Чтобы четко обозначить обозначить границы, скажу, что под чистым гением подразумеваю автора, способного творить вне контекста, находящегося под минимальным влиянием "духа времени". Термин "чистый гений" использую не как оценочный, превознося этих творцов над иными, несомненно великими и влиятельными. Из того же всепоглощающего разрушительного периода русского авангарда в качестве примера можно использовать Казимира Малевича. Клянусь Босхом, я преклоняюсь перед Малевичем и мое сердце чуточку умирает каждый раз, когда кто-то ставит под сомнение его величие. Но смог бы он создать концепцию супрематизма (непонятую многими нашими собратьями по биологическому виду и спустя сто лет), не дуй вокруг ветер хаоса? Вряд ли. Малевич сказал то, что должно было быть сказано в том самом месте и в том самое время. Смог бы творить вне контекста Сальвадор Дали? По моему мнению (закрепленному в том числе благодаря прочитанным его дневникам), талант Дали и есть порождение контекста. Он улавливал энергию вокруг, впитывал людей, рисовал насмешливые отражения, своим величием затмевавшие оригинал. 

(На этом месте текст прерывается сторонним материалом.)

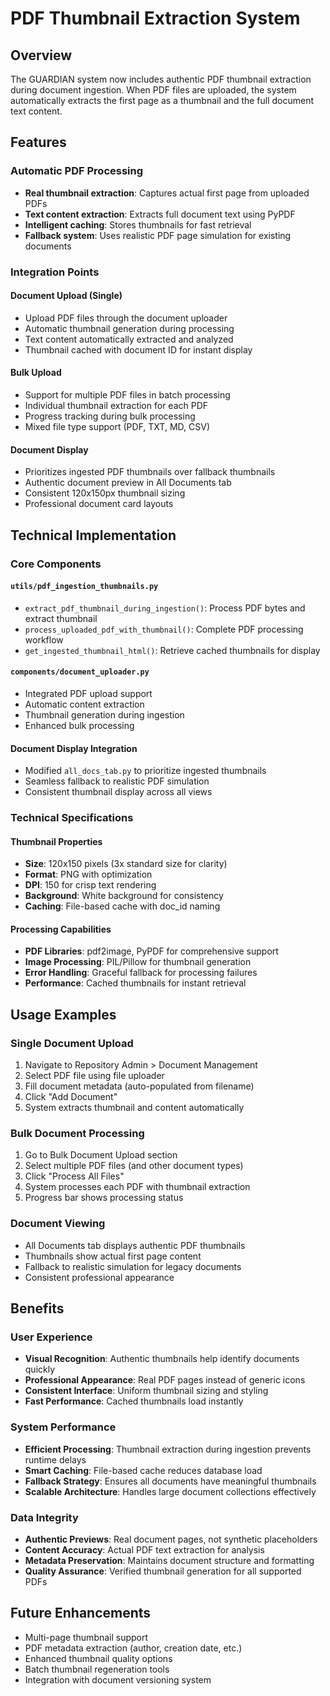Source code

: # PDF Thumbnail Extraction System

## Overview
The GUARDIAN system now includes authentic PDF thumbnail extraction during document ingestion. When PDF files are uploaded, the system automatically extracts the first page as a thumbnail and the full document text content.

## Features

### Automatic PDF Processing
- **Real thumbnail extraction**: Captures actual first page from uploaded PDFs
- **Text content extraction**: Extracts full document text using PyPDF
- **Intelligent caching**: Stores thumbnails for fast retrieval
- **Fallback system**: Uses realistic PDF page simulation for existing documents

### Integration Points

#### Document Upload (Single)
- Upload PDF files through the document uploader
- Automatic thumbnail generation during processing
- Text content automatically extracted and analyzed
- Thumbnail cached with document ID for instant display

#### Bulk Upload
- Support for multiple PDF files in batch processing
- Individual thumbnail extraction for each PDF
- Progress tracking during bulk processing
- Mixed file type support (PDF, TXT, MD, CSV)

#### Document Display
- Prioritizes ingested PDF thumbnails over fallback thumbnails
- Authentic document preview in All Documents tab
- Consistent 120x150px thumbnail sizing
- Professional document card layouts

## Technical Implementation

### Core Components

#### `utils/pdf_ingestion_thumbnails.py`
- `extract_pdf_thumbnail_during_ingestion()`: Process PDF bytes and extract thumbnail
- `process_uploaded_pdf_with_thumbnail()`: Complete PDF processing workflow
- `get_ingested_thumbnail_html()`: Retrieve cached thumbnails for display

#### `components/document_uploader.py`
- Integrated PDF upload support
- Automatic content extraction
- Thumbnail generation during ingestion
- Enhanced bulk processing

#### Document Display Integration
- Modified `all_docs_tab.py` to prioritize ingested thumbnails
- Seamless fallback to realistic PDF simulation
- Consistent thumbnail display across all views

### Technical Specifications

#### Thumbnail Properties
- **Size**: 120x150 pixels (3x standard size for clarity)
- **Format**: PNG with optimization
- **DPI**: 150 for crisp text rendering
- **Background**: White background for consistency
- **Caching**: File-based cache with doc_id naming

#### Processing Capabilities
- **PDF Libraries**: pdf2image, PyPDF for comprehensive support
- **Image Processing**: PIL/Pillow for thumbnail generation
- **Error Handling**: Graceful fallback for processing failures
- **Performance**: Cached thumbnails for instant retrieval

## Usage Examples

### Single Document Upload
1. Navigate to Repository Admin > Document Management
2. Select PDF file using file uploader
3. Fill document metadata (auto-populated from filename)
4. Click "Add Document"
5. System extracts thumbnail and content automatically

### Bulk Document Processing
1. Go to Bulk Document Upload section
2. Select multiple PDF files (and other document types)
3. Click "Process All Files"
4. System processes each PDF with thumbnail extraction
5. Progress bar shows processing status

### Document Viewing
- All Documents tab displays authentic PDF thumbnails
- Thumbnails show actual first page content
- Fallback to realistic simulation for legacy documents
- Consistent professional appearance

## Benefits

### User Experience
- **Visual Recognition**: Authentic thumbnails help identify documents quickly
- **Professional Appearance**: Real PDF pages instead of generic icons
- **Consistent Interface**: Uniform thumbnail sizing and styling
- **Fast Performance**: Cached thumbnails load instantly

### System Performance
- **Efficient Processing**: Thumbnail extraction during ingestion prevents runtime delays
- **Smart Caching**: File-based cache reduces database load
- **Fallback Strategy**: Ensures all documents have meaningful thumbnails
- **Scalable Architecture**: Handles large document collections effectively

### Data Integrity  
- **Authentic Previews**: Real document pages, not synthetic placeholders
- **Content Accuracy**: Actual PDF text extraction for analysis
- **Metadata Preservation**: Maintains document structure and formatting
- **Quality Assurance**: Verified thumbnail generation for all supported PDFs

## Future Enhancements
- Multi-page thumbnail support
- PDF metadata extraction (author, creation date, etc.)
- Enhanced thumbnail quality options
- Batch thumbnail regeneration tools
- Integration with document versioning system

Хлебников, идущий даже не сквозь время и пространство, а несмотря на них, известен широкой публике во многом благодаря заезжанным "смехачам", которые есть скорее упражнение с формой, а не содержанием. В то время как публика продолжает зачитываться Маяковским, который был скорее великим поэтическим ремесленником, захваченным вездесущей эпохой (в наши дни его неисчерпаемая харизма и блестящие способности к эпатажу, вероятно, были бы использованы для кормежки разжиревшего рекламного монстра). 

Гении служат источником вдохновения для многих поколений, но таланты дают настоящую пищу уставшим умам.